Eğitimlilerde gözaltı sayısı fazla: Şahısların yüzde 75,1’inin yaş ortalaması 23 ve ilk kez gözaltına alınmış. Birden fazla gözaltı kaydı olanların yaş ortalaması 29. Buna göre, eğitim seviyesi yükseldikçe şahısların gözaltına alınma sayısı da artıyor.

Fırsat eşitsizliği, mağduriyet ve göç

Sonuç değerlendirmesinde, araştırmanın ülkenin halihazırda var olan problemlerinin belirlenmesi açısından’ önem arz ettiğini belirten uzmanlara göre, “göç nedeni ile nüfusu hızla artan ve temel ihtiyaçları karşılayamayan kentler, gecekondulaşma sonucu radikal eğilimlerin ve terörün beslendiği merkezler haline geliyor.” İletişim araçlarıyla kendi yaşamlarından çok farklı noktalarda olan insanların da yaşamlarına şahit olan kitleler, kendilerini ‘toplumdan dışlanmış olarak hissederek radikal eğilimlere yönelebiliyor.
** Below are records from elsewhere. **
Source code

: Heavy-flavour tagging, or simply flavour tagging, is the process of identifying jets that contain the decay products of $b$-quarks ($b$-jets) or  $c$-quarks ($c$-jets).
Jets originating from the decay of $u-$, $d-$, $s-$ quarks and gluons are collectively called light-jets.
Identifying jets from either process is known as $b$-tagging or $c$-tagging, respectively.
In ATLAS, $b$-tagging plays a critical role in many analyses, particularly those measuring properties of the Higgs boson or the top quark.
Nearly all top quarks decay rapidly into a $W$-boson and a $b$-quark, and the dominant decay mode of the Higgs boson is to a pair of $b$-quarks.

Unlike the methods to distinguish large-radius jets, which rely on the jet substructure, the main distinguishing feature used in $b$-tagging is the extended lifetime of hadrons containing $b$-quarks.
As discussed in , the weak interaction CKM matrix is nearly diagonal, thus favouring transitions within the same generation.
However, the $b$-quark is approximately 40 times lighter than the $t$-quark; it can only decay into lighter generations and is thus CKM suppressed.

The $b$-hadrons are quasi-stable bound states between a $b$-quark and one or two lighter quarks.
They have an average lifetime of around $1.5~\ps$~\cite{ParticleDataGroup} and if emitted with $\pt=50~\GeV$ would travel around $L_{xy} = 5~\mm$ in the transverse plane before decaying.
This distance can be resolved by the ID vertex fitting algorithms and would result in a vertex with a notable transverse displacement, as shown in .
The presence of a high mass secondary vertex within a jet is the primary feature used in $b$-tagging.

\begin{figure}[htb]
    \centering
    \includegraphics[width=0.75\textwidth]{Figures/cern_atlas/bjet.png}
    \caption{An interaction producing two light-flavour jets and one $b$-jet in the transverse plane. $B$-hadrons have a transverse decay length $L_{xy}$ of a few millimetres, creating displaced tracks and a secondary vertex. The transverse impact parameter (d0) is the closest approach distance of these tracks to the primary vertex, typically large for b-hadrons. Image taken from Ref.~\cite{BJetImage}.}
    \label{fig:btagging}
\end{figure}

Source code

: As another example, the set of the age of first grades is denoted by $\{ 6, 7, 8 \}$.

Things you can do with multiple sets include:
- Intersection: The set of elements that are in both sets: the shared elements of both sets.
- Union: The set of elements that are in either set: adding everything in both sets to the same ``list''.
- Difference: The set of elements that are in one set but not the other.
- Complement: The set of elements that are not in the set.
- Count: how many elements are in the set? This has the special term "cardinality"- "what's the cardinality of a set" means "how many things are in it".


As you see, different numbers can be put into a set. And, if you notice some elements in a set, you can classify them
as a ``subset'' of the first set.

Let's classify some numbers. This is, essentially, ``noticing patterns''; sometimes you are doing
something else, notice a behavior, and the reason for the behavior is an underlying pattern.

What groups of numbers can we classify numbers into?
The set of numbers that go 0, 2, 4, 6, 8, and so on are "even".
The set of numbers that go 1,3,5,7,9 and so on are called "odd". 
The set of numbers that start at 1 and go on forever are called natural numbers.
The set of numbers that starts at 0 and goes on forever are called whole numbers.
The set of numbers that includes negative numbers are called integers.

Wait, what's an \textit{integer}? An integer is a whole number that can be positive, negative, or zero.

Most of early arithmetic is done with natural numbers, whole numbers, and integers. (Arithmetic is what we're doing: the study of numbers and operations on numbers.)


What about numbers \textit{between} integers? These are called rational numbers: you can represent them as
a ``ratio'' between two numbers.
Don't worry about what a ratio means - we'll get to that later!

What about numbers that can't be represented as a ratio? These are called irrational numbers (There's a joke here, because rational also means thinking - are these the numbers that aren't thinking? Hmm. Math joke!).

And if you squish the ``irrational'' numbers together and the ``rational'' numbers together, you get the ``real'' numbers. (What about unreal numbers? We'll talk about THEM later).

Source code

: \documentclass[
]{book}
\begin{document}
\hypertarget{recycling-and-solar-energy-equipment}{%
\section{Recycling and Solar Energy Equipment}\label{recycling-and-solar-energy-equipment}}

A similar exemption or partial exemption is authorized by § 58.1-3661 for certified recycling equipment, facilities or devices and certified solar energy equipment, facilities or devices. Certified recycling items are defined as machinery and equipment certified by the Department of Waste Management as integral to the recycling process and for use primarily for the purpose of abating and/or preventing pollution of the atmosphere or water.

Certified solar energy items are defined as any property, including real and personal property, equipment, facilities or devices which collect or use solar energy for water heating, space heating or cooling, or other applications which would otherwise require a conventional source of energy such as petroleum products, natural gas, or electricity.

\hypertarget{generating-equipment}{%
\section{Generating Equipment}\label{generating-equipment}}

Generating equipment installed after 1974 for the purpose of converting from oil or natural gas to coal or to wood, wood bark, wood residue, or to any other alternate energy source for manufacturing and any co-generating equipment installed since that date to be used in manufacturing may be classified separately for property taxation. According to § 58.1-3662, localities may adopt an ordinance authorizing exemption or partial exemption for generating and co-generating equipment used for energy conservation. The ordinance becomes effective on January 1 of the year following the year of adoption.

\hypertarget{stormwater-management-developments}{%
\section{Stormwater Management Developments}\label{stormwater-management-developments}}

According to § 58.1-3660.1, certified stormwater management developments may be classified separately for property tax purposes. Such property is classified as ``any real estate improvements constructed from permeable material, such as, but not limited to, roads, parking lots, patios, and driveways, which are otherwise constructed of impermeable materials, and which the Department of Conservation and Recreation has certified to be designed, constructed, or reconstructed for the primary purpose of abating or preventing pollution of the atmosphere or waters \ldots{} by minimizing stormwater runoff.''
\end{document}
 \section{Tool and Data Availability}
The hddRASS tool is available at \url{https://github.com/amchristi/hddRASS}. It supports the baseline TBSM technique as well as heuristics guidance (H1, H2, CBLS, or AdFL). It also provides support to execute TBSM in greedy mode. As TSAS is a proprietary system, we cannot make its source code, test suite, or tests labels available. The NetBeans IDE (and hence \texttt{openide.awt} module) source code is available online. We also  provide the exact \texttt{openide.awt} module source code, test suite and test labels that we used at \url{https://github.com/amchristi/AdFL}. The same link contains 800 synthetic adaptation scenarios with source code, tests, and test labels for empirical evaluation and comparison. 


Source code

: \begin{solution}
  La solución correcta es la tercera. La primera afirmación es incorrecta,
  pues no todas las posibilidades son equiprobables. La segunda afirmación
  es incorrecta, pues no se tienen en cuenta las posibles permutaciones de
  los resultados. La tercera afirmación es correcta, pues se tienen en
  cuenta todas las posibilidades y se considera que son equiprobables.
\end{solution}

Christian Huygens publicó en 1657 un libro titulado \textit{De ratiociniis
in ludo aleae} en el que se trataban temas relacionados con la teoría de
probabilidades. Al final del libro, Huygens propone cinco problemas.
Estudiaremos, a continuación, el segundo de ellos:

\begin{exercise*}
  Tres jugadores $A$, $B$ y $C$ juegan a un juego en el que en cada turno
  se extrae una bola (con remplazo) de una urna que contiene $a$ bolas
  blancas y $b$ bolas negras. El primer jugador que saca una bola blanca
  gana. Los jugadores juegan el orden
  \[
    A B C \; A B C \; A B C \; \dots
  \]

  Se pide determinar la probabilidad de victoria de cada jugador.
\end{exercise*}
Fırsat eşitsizliğine uğradığı düşüncesiyle oluşan ‘mağduriyet hissi’ de şiddete eğilime ve kamusal yada özel mallara zarar eğilimine yöneltebiliyor.

Macera arayışıyla, gençlik çağında ilgi duyuyorlar

Örgüte katılan kişilerin ailesindeki ‘ağabeyleri’ ile yapılan görüşmede, bu şahısların örgütsel faaliyetlere katılmadıkları veya belli bir dönemden sonra uzaklaştıkları belirlendi. ‘Ağabeyler’, kardeşlerinin durumunu içinde bulundukları yaş aralığının psikolojik ihtiyaçlarına bağladı. Gözaltına alınan şahıslarla yapılan görüşmelerde de statü elde etme, belli bir gruba ait olma ve macera arayışı gibi unsurların da eylemlere karışmalarında etkili olduğu gözlendi.